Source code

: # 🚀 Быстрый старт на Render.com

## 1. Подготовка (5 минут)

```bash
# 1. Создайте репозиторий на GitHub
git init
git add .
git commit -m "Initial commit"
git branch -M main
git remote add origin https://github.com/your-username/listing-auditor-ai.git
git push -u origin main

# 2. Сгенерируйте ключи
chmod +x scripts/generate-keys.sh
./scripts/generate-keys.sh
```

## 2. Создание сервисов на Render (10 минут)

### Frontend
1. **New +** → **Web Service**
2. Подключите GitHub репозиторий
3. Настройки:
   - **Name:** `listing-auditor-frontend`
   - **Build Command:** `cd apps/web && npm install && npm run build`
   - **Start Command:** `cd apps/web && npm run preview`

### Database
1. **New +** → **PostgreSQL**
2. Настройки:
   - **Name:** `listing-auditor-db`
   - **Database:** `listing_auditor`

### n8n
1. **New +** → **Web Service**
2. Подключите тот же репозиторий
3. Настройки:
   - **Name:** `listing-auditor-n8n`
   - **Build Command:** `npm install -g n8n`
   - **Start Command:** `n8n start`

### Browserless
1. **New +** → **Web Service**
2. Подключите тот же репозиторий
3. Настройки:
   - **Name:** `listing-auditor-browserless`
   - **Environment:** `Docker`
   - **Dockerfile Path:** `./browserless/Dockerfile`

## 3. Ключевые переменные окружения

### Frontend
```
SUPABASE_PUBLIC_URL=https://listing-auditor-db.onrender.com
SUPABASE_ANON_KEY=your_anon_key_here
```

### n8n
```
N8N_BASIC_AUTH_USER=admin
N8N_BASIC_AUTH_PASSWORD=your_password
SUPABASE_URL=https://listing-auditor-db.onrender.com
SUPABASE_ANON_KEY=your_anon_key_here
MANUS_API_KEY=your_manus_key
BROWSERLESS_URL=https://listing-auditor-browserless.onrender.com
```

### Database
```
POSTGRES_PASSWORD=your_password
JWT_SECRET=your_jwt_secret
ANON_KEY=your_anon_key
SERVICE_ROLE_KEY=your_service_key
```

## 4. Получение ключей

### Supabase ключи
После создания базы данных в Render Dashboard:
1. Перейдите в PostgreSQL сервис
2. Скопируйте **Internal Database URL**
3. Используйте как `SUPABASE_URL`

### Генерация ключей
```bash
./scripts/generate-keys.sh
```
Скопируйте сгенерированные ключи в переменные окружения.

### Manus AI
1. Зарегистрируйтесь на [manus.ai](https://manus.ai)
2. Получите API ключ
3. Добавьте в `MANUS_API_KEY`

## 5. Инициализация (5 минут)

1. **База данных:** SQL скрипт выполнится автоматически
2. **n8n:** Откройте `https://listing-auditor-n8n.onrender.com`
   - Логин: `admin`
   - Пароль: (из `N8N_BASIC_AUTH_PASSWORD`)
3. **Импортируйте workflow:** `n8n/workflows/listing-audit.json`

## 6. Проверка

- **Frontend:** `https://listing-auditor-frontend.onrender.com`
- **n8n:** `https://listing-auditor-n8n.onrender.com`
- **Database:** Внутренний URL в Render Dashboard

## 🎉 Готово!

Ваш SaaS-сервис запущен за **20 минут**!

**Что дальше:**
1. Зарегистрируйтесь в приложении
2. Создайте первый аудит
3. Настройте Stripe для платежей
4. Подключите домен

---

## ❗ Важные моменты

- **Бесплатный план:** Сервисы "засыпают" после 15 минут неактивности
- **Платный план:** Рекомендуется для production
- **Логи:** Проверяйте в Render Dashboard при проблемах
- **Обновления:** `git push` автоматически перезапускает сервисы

**WHAT THIS TASK INVOLVES:** Search the entries for the word "Зарегистрируйтесь", then gather every line that has it.

**REPLY TO THE TASK:**
1. Зарегистрируйтесь на [manus.ai](https://manus.ai)
1. Зарегистрируйтесь в приложении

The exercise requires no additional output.